▶ RECORDS FOR THIS EXERCISE
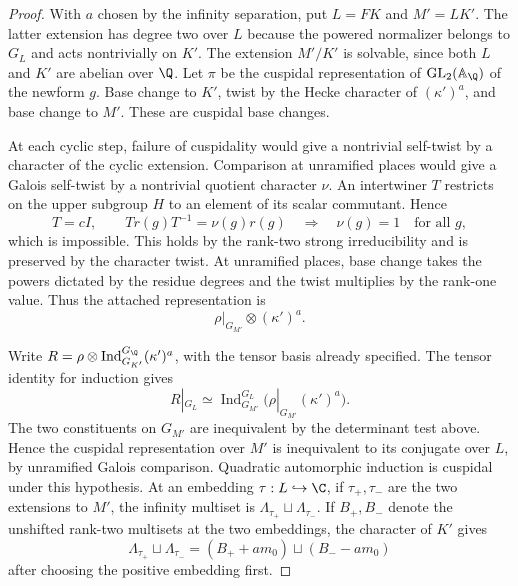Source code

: \begin{proof}
With \(a\) chosen by the infinity separation, put
\(L=FK\) and \(M'=LK'\). The latter extension has degree
two over \(L\) because the powered normalizer belongs
to \(G_L\) and acts nontrivially on \(K'\). The extension
\(M'/K'\) is solvable, since both \(L\) and \(K'\) are
abelian over \(\Q\). Let \(\pi\) be the cuspidal representation
of \(\mathrm{GL}_2(\mathbb A_\Q)\) of the newform \(g\).
Base change to \(K'\), twist by the Hecke character of
\((\kappa')^a\), and base change to \(M'\). These are
cuspidal base changes.

At each cyclic step, failure of
cuspidality would give a nontrivial self-twist by a character
of the cyclic extension. Comparison at unramified places would give a Galois self-twist by a nontrivial quotient character \(\nu\). An intertwiner \(T\) restricts on the upper subgroup \(H\) to an element of its scalar commutant. Hence
\[
 T=cI,\qquad T r(g)T^{-1}=\nu(g)r(g)
 \quad\Longrightarrow\quad \nu(g)=1\quad\text{for all }g,
\]
which is impossible. This holds by the rank-two strong irreducibility
and is preserved by the character twist. At unramified places, base change takes the powers
dictated by the residue degrees and the twist multiplies
by the rank-one value. Thus the attached representation is
\[
                 \rho|_{G_{M'}}\otimes(\kappa')^a .
\]
\cite{clozel-rajan}\label{cor:ordinary-count-iii-admission-1}

Write \(R=\rho\otimes\operatorname{Ind}_{G_{K'}}^{G_\Q}
(\kappa')^a\), with the tensor basis already specified.
The tensor identity for induction gives
\[
  R|_{G_L}
   \simeq\operatorname{Ind}_{G_{M'}}^{G_L}
                 \bigl(\rho|_{G_{M'}}(\kappa')^a\bigr).
\]
The two constituents on \(G_{M'}\) are inequivalent by
the determinant test above. Hence the cuspidal representation
over \(M'\) is inequivalent to its conjugate over \(L\),
by unramified Galois comparison. Quadratic automorphic
induction is cuspidal under this hypothesis. At an embedding \(\tau:L\hookrightarrow\C\), if \(\tau_+,\tau_-\)
are the two extensions to \(M'\), the infinity multiset is
\(\Lambda_{\tau_+}\sqcup\Lambda_{\tau_-}\). If \(B_+,B_-\) denote the unshifted rank-two multisets at the two embeddings, the character of \(K'\) gives
\[
 \Lambda_{\tau_+}\sqcup\Lambda_{\tau_-}
 =(B_++am_0)\sqcup(B_--am_0)
\]
after choosing the positive embedding first.


\end{proof}
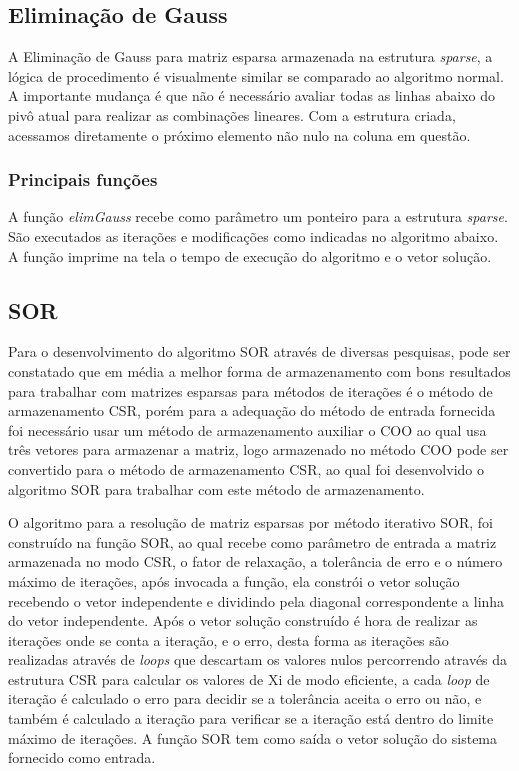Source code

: \documentclass[
	article,			%
	11pt,				%
	oneside,			%
	a4paper,			%
	english,			%
	brazil,				%
	sumario=tradicional
	]{abntex2}
\begin{document}
\subsection{Eliminação de Gauss}
A Eliminação de Gauss para matriz esparsa armazenada na estrutura \textit{sparse}, a lógica de procedimento é visualmente similar se comparado ao algoritmo normal. A importante mudança é que não é necessário avaliar todas as linhas abaixo do pivô atual para realizar as combinações lineares. Com a estrutura criada, acessamos diretamente o próximo elemento não nulo na coluna em questão. \cite{sparseGauss}

\subsubsection{Principais funções}
A função \textit{elimGauss} recebe como parâmetro um ponteiro para a estrutura \textit{sparse}. São executados as iterações e modificações como indicadas no algoritmo abaixo. A função imprime na tela o tempo de execução do algoritmo e o vetor solução.

\subsection{SOR}
Para o desenvolvimento do algoritmo SOR através de diversas pesquisas, pode ser constatado que em média a melhor forma de armazenamento com bons resultados para trabalhar com matrizes esparsas para métodos de iterações é o método de armazenamento CSR, porém para a adequação do método de entrada fornecida foi necessário usar um método de armazenamento auxiliar o COO ao qual usa três vetores para armazenar a matriz, logo armazenado no método COO pode ser convertido para o método de armazenamento CSR, ao qual foi desenvolvido o algoritmo SOR para trabalhar com este método de armazenamento.

O algoritmo para a resolução de matriz esparsas por método iterativo SOR, foi construído na função SOR, ao qual recebe como parâmetro de entrada a matriz armazenada no modo CSR, o fator de relaxação, a tolerância de erro e o número máximo de iterações, após invocada a função, ela constrói o vetor solução recebendo o vetor independente e dividindo pela diagonal correspondente a linha do vetor independente. Após o vetor solução construído é hora de realizar as iterações onde se conta a iteração, e o erro, desta forma as iterações são realizadas através de \textit{loops} que descartam os valores nulos percorrendo através da estrutura CSR para calcular os valores de Xi de modo eficiente, a cada \textit{loop} de iteração é calculado o erro para decidir se a tolerância aceita o erro ou não, e também é calculado a iteração para verificar se a iteração está dentro do limite máximo de iterações. A função SOR tem como saída o vetor solução do sistema fornecido como entrada.
\end{document}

▶ WHAT IS BEING ASKED
For each line of the material that contains the word "would", make a copy.

▶ OUTPUT FOR THIS TASK
cuspidality would give a nontrivial self-twist by a character
of the cyclic extension. Comparison at unramified places would give a Galois self-twist by a nontrivial quotient character \(\nu\). An intertwiner \(T\) restricts on the upper subgroup \(H\) to an element of its scalar commutant. Hence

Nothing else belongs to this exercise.